La Ménagerie
En Vous
En 2019, il ne reste rien ou presque de La Ménagerie dans les mémoires collectives. Peut-être leur titre sur la mixtape Bonjour la France, parue en 2000 à l’initiative de Fabe. Sûrement aussi, pour quelques acharnés, les incroyables cabrioles verbales de Moudjad durant les années 2000, que ce soit en solo, en featuring, avec Grems, Triptik ou La Fronce. L’évanescence de ce petit bout d’histoire rap français est logique quelque part, puisque La Ménagerie ne fera qu’un seul album au complet : En vous. Déjà auteurs d’une cassette démo en 1996, le trio d’Annecy et leur beatmaker Djé voient leur son cantonné essentiellement aux vallées alpines. Prenant le contre-pied du rap conscient adopté par le groupe phare de la ville, Impact, Moudjad, Bat le primate et Dekpo livrent un album à la pochette ringarde mais au son qui poursuit un seul objectif : le groove. À l’exception de l’hymne limite breakbeat du groupe (« La Ménagerie »), l’album est trempé dans des influences funk. Des grosses basses filtrées accompagnée par un sample de Fabe (« Du jamais vu ») et parfois même jazz (Ahmad Jamal y est samplé) s’enchaînent 22 (!) pistes durant. Produit dans une cave, avec l’aide d’un futur ingé-son de la Radio Suisse Romande, l’album est étonnant et détonne à l’époque. Entre égotrip, attitudes désinvoltes et concepts sortis tout droit d’un bestiaire, En vous tranche avec l’attitude arrogante et désinvolte de ces MCs. C’est un disque hyper appliqué dans ses performances, qui respire la volonté de performance et est très bien produit pour une sortie faite en do-it-yourself. Avant de se disloquer dans la furie parisienne et de se prendre le mur que tout rappeur proclamant « ne sachant rien faire d’autre que rapper » croise un jour sur sa route, La Ménagerie était un OVNI frais, définitivement prêt à ramener le bruit comme ils le disaient sur Bonjour la France. Dabaaz reconnaissait d’ailleurs, au détour d’une conversation avec L’Abcdr en ce mois de décembre 2019, que la Ménagerie avait été une influence pour lui : « On les a connus via le Sept et on a tellement aimé leur son qu’on les a invités sur notre EP, sorti la même année que leur album. Ils avaient une façon de rimer que très peu de rappeurs avaient en France.
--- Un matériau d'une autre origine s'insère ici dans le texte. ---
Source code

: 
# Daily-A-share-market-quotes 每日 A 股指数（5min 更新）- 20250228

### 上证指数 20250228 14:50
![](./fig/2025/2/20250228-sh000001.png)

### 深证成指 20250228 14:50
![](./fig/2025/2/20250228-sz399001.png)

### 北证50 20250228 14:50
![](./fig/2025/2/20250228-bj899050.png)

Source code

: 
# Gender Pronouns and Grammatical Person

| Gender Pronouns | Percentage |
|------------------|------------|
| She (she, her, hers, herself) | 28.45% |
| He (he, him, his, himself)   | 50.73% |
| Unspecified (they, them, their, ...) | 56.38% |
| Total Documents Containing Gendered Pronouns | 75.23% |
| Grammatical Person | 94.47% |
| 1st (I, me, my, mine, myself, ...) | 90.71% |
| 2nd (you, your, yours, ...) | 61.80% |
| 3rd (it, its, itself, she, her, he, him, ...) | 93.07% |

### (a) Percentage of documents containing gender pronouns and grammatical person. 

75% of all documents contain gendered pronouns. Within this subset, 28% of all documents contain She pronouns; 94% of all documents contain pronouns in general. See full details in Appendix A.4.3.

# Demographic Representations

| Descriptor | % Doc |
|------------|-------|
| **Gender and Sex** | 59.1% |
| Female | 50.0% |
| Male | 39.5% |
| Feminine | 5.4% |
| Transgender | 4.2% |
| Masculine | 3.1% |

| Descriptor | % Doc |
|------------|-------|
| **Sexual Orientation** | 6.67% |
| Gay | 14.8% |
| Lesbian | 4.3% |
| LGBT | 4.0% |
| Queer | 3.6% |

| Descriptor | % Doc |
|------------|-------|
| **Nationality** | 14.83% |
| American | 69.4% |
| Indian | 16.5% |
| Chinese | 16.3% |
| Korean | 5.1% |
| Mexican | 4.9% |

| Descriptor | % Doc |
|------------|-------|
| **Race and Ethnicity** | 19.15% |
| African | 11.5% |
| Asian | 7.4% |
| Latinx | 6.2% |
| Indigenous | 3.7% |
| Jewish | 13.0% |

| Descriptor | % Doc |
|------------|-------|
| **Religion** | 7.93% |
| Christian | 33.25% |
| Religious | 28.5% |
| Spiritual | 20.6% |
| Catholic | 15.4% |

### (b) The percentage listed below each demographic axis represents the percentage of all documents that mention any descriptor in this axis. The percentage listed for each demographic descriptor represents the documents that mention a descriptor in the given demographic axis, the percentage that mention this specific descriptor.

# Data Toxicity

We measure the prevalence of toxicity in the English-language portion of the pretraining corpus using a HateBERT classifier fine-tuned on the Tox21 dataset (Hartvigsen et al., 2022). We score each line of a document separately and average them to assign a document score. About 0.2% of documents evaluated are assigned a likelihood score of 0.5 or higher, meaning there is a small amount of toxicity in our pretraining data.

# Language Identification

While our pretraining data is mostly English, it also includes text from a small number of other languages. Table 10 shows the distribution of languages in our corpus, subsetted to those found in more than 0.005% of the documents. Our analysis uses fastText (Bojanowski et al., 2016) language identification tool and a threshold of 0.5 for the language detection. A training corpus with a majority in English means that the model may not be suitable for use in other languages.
Il y avait des similitudes avec nous, mais eux m’ont mis une vraie claque, particulièrement Moudjad. » Comme quoi, il y en a au moins quelques-uns qui tendaient l’oreille au-delà d’Annecy !
Moudjad
(Rappeur de La Ménagerie)
« La Ménagerie, c’était Dekpo, qui venait du groupe Extralarge et moi. Mais très rapidement, ça a aussi été Djé, le beatmaker d’Extralarge qui nous a naturellement rejoint, ainsi que mon pote Bat. Digit est notre DJ et en 1996, on sort une première K7 démo sur laquelle Bat ne rappait pas. Puis Yannick, alias Nick Larsen, intègre aussi le groupe. C’est aujourd’hui un responsable respecté au sein de la TSR. [Télévision Suisse Romande, qui est aussi une radio, NDLR] Il a eu beaucoup d’importance dans notre tout petit parcours, surtout local, car il était plus mature. Il poussait beaucoup le groupe, nous encourageait. Et c’est aussi ses talents qui ont permis qu’on sonne vite assez bien. Il nous avait aménagé un studio dans le cave de la grand-mère de Dekpo. On a tout enregistré dans cette cave, où on était fourrés quasiment tous les soirs et chaque week-end. Djé nous faisait des instrus comme un fonctionnaire. On choisissait les samples avec lui, et avec Dekpo, on ramenait les concepts. On voulait faire un truc qui groove avec un côté très instinctif et animal, un rap plus funk, festif. C’est là qu’on fait notre première erreur : on veut tout garder pour l’album, on est persuadés qu’il faut qu’on sorte tout ce que l’on produit. Quand on le termine, on l’envoie en Suisse pour le mastering. Le rendu s’avère dégueulasse, on n’apprécie pas du tout le travail qui a été fait. C’était tellement dégueulasse qu’on a décidé de faire le master nous-mêmes, avec une mixette de DJ. On s’en est servie surtout pour pousser les basses. Il y avait aussi les limites techniques de l’époque, les moyens limités qu’on avait en autoproduction. On a eu un grain particulier sur les sons que les vieilles machines et les contraintes matérielles permettaient d’obtenir. En plus Nick Larsen aimait beaucoup le côté technique du hip-hop et il a réussi à faire sonner le disque de la bonne façon. Même si ce n’est pas le meilleur album que j’ai fait d’un point de vue technique, c’est un disque qui sonne encore bien si l’on excepte la pochette qui était notre troisième erreur. [Rires] On a voulu faire comme dans le livret de The Love Movement de A Tribe Called Quest, mais on a tout foiré en voulant tout faire nous-même. La pochette est finalement devenue la mochette. » – Propos recueillis par l’Abcdr du Son en octobre 2017.